We provide the first convergence guarantee for full black-box variational inference (BBVI), also known as Monte Carlo variational inference. While preliminary investigations worked on simplified versions of BBVI (e.g., bounded domain, bounded support, only optimizing for the scale, and such), our setup does not need any such algorithmic modifications. Our results hold for log-smooth posterior densities with and without strong log-concavity and the location-scale variational family. Also, our analysis reveals that certain algorithm design choices commonly employed in practice, particularly, nonlinear parameterizations of the scale of the variational approximation, can result in suboptimal convergence rates. Fortunately, running BBVI with proximal stochastic gradient descent fixes these limitations, and thus achieves the strongest known convergence rate guarantees. We evaluate this theoretical insight by comparing proximal SGD against other standard implementations of BBVI on large-scale Bayesian inference problems.
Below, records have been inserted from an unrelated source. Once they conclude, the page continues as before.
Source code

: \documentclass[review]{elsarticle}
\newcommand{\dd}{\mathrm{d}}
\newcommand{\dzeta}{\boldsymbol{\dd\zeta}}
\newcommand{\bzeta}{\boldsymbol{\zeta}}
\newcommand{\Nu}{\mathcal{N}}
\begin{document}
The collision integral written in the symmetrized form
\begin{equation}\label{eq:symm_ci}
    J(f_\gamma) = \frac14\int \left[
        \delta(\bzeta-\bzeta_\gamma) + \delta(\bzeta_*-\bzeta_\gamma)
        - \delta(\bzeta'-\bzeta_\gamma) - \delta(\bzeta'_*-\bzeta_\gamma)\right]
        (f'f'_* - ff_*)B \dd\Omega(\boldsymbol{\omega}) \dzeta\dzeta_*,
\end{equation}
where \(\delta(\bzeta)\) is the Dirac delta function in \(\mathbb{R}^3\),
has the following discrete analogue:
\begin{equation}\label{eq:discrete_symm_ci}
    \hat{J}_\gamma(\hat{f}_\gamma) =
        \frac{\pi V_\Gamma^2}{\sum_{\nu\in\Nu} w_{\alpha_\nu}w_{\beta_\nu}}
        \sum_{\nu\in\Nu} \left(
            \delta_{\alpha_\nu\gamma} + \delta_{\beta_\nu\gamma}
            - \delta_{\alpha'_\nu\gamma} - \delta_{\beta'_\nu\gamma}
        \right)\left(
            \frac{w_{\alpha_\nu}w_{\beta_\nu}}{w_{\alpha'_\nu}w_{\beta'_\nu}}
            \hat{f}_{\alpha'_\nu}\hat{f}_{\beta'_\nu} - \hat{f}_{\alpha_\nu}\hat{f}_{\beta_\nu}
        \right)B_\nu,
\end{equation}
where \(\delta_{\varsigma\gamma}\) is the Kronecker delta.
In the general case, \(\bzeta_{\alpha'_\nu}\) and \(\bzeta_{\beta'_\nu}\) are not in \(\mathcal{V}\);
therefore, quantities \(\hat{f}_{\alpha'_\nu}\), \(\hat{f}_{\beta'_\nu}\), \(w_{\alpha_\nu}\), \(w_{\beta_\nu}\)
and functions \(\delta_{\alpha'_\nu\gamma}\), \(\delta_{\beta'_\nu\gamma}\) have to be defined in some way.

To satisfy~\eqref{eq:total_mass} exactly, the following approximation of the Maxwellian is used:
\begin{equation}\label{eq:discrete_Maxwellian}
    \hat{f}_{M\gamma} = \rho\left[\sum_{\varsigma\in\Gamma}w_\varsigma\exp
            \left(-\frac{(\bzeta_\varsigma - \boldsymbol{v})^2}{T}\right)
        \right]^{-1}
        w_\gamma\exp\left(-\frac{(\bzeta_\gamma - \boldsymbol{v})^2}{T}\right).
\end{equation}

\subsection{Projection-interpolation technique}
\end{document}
翻译：本文首次为完整的黑箱变分推断（亦称蒙特卡洛变分推断）提供了收敛性保证。此前初步研究仅针对简化版本（如有界域、有界支撑、仅优化尺度参数等）展开分析，而我们的设定无需任何此类算法修改。对于具有/不具有强对数凹性的对数光滑后验密度及位置-尺度变分族，我们的结论均成立。此外，分析揭示：实践中常用的某些算法设计选择——特别是变分近似尺度的非线性参数化方案——可能导致次优收敛速率。幸运的是，采用近端随机梯度下降法执行黑箱变分推断可消除这些缺陷，从而获得已知最强的收敛速率保证。我们通过在大型贝叶斯推断问题上对比近端随机梯度下降法与其他标准黑箱变分推断实现，验证了这一理论洞见。